• Assignment:
The response should be the records below, repeated exactly, with each picture left out.

• Data:
+===+
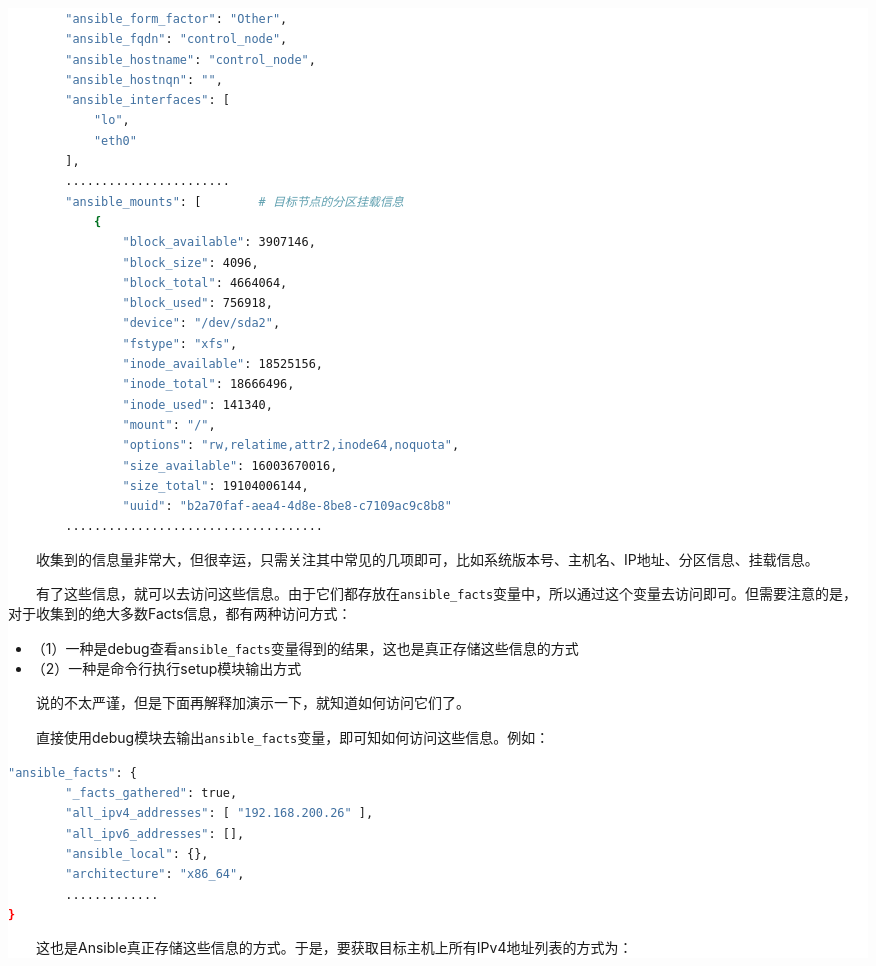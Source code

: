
 ```bash
        "ansible_form_factor": "Other",
        "ansible_fqdn": "control_node",
        "ansible_hostname": "control_node",
        "ansible_hostnqn": "",
        "ansible_interfaces": [
            "lo",
            "eth0"
        ],
        .......................
        "ansible_mounts": [        # 目标节点的分区挂载信息
            {
                "block_available": 3907146,
                "block_size": 4096,
                "block_total": 4664064,
                "block_used": 756918,
                "device": "/dev/sda2",
                "fstype": "xfs",
                "inode_available": 18525156,
                "inode_total": 18666496,
                "inode_used": 141340,
                "mount": "/",
                "options": "rw,relatime,attr2,inode64,noquota",
                "size_available": 16003670016,
                "size_total": 19104006144,
                "uuid": "b2a70faf-aea4-4d8e-8be8-c7109ac9c8b8"
        ....................................

```

　　收集到的信息量非常大，但很幸运，只需关注其中常见的几项即可，比如系统版本号、主机名、IP地址、分区信息、挂载信息。

　　有了这些信息，就可以去访问这些信息。由于它们都存放在`ansible_facts`​变量中，所以通过这个变量去访问即可。但需要注意的是，对于收集到的绝大多数Facts信息，都有两种访问方式：

* （1）一种是debug查看`ansible_facts`​变量得到的结果，这也是真正存储这些信息的方式
* （2）一种是命令行执行setup模块输出方式

　　说的不太严谨，但是下面再解释加演示一下，就知道如何访问它们了。

　　直接使用debug模块去输出`ansible_facts`​变量，即可知如何访问这些信息。例如：

```bash
"ansible_facts": {
        "_facts_gathered": true,
        "all_ipv4_addresses": [ "192.168.200.26" ],
        "all_ipv6_addresses": [],
        "ansible_local": {},
        "architecture": "x86_64",
        .............
}

```

　　这也是Ansible真正存储这些信息的方式。于是，要获取目标主机上所有IPv4地址列表的方式为：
+===+
• Your solution:
Source code

:
 ```bash
        "ansible_form_factor": "Other",
        "ansible_fqdn": "control_node",
        "ansible_hostname": "control_node",
        "ansible_hostnqn": "",
        "ansible_interfaces": [
            "lo",
            "eth0"
        ],
        .......................
        "ansible_mounts": [        # 目标节点的分区挂载信息
            {
                "block_available": 3907146,
                "block_size": 4096,
                "block_total": 4664064,
                "block_used": 756918,
                "device": "/dev/sda2",
                "fstype": "xfs",
                "inode_available": 18525156,
                "inode_total": 18666496,
                "inode_used": 141340,
                "mount": "/",
                "options": "rw,relatime,attr2,inode64,noquota",
                "size_available": 16003670016,
                "size_total": 19104006144,
                "uuid": "b2a70faf-aea4-4d8e-8be8-c7109ac9c8b8"
        ....................................

```

　　收集到的信息量非常大，但很幸运，只需关注其中常见的几项即可，比如系统版本号、主机名、IP地址、分区信息、挂载信息。

　　有了这些信息，就可以去访问这些信息。由于它们都存放在`ansible_facts`​变量中，所以通过这个变量去访问即可。但需要注意的是，对于收集到的绝大多数Facts信息，都有两种访问方式：

* （1）一种是debug查看`ansible_facts`​变量得到的结果，这也是真正存储这些信息的方式
* （2）一种是命令行执行setup模块输出方式

　　说的不太严谨，但是下面再解释加演示一下，就知道如何访问它们了。

　　直接使用debug模块去输出`ansible_facts`​变量，即可知如何访问这些信息。例如：

```bash
"ansible_facts": {
        "_facts_gathered": true,
        "all_ipv4_addresses": [ "192.168.200.26" ],
        "all_ipv6_addresses": [],
        "ansible_local": {},
        "architecture": "x86_64",
        .............
}

```

　　这也是Ansible真正存储这些信息的方式。于是，要获取目标主机上所有IPv4地址列表的方式为：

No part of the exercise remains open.